Prolonged trial runs at press speeds equal to that to be used in normal production should be tried when evaluating the compression characteristics of a particular formulation. This is done to identify potential problems such as sticking to punch surfaces tablet hardness, capping, and weight variation.

These pre-production trials in the pilot plant are vital to identify these problems early in the scale up process so that changes can easily be made. Such changes will be more difficult during later production runs, because marketing requirements may make it difficult to interrupt production schedules in order to modify the formulation. Compression of a granulation on a high-speed tablet press is the ultimate test of a tablet formulation and granulation process.

The tablet press performs the following functions during compression;

  1. Filling of empty die cavity with granulation
  2. Compression of granulation
  3. Ejection of the tablet from the die cavity

The design of the tablet press determines the manner of accomplishment of these functions.

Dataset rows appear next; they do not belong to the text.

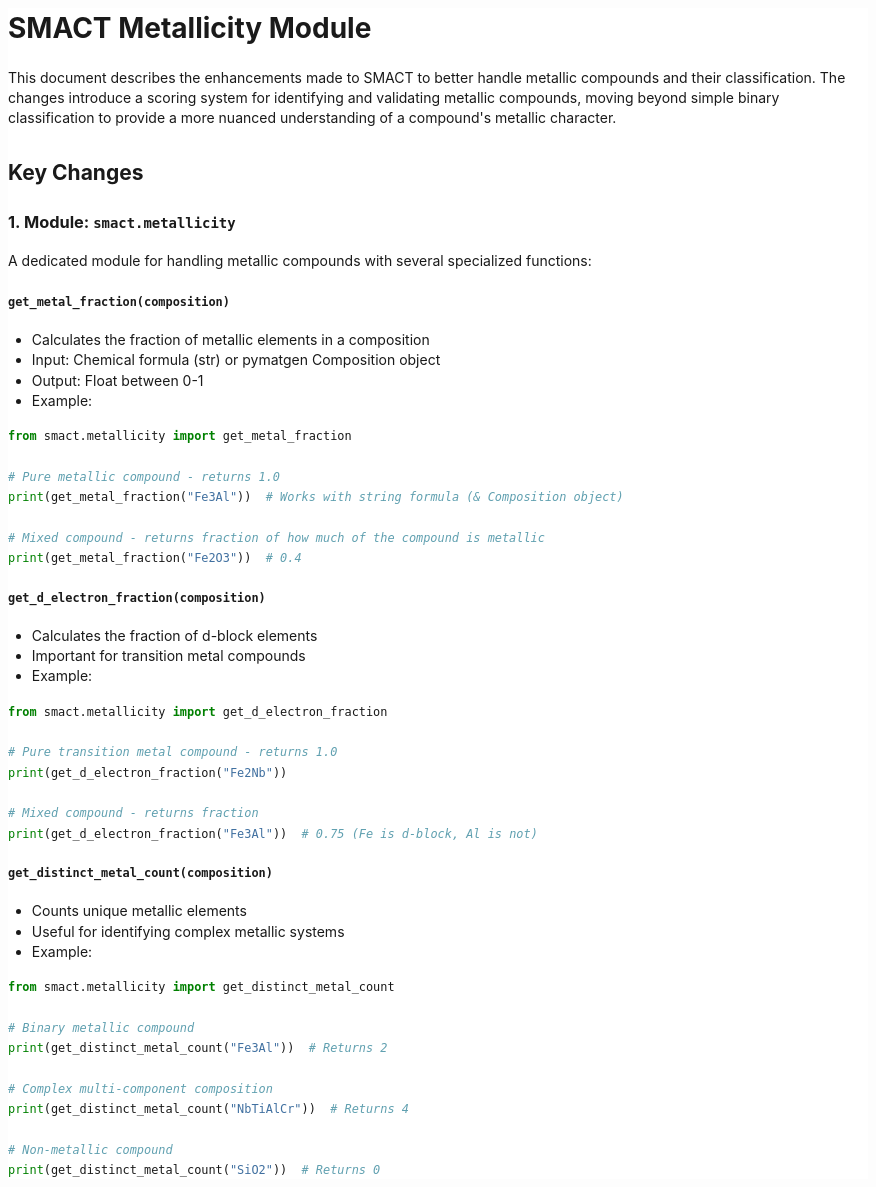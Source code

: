# SMACT Metallicity Module

This document describes the enhancements made to SMACT to better handle metallic compounds and their classification. The changes introduce a scoring system for identifying and validating metallic compounds, moving beyond simple binary classification to provide a more nuanced understanding of a compound's metallic character.

## Key Changes

### 1. Module: `smact.metallicity`

A dedicated module for handling metallic compounds with several specialized functions:

#### `get_metal_fraction(composition)`

- Calculates the fraction of metallic elements in a composition
- Input: Chemical formula (str) or pymatgen Composition object
- Output: Float between 0-1
- Example:

```python
from smact.metallicity import get_metal_fraction

# Pure metallic compound - returns 1.0
print(get_metal_fraction("Fe3Al"))  # Works with string formula (& Composition object)

# Mixed compound - returns fraction of how much of the compound is metallic
print(get_metal_fraction("Fe2O3"))  # 0.4
```

#### `get_d_electron_fraction(composition)`

- Calculates the fraction of d-block elements
- Important for transition metal compounds
- Example:

```python
from smact.metallicity import get_d_electron_fraction

# Pure transition metal compound - returns 1.0
print(get_d_electron_fraction("Fe2Nb"))

# Mixed compound - returns fraction
print(get_d_electron_fraction("Fe3Al"))  # 0.75 (Fe is d-block, Al is not)
```

#### `get_distinct_metal_count(composition)`

- Counts unique metallic elements
- Useful for identifying complex metallic systems
- Example:

```python
from smact.metallicity import get_distinct_metal_count

# Binary metallic compound
print(get_distinct_metal_count("Fe3Al"))  # Returns 2

# Complex multi-component composition
print(get_distinct_metal_count("NbTiAlCr"))  # Returns 4

# Non-metallic compound
print(get_distinct_metal_count("SiO2"))  # Returns 0
```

Machine design also determines the usable range of compression forces at which the machine can safely operate and the press speed at which output can be optimized without a negative impact on tablet quality.

Reference

Ramasubramaniyan P., Shibin raj C., Nagarajan P., Sherly D., Subramanian L., and Solairaj P. (2014). Pilot Scale-up Techniques for Solid Dosage Form: An Overview for Tablets. World Journal of Pharmaceutical Research. 3(8): 925-931.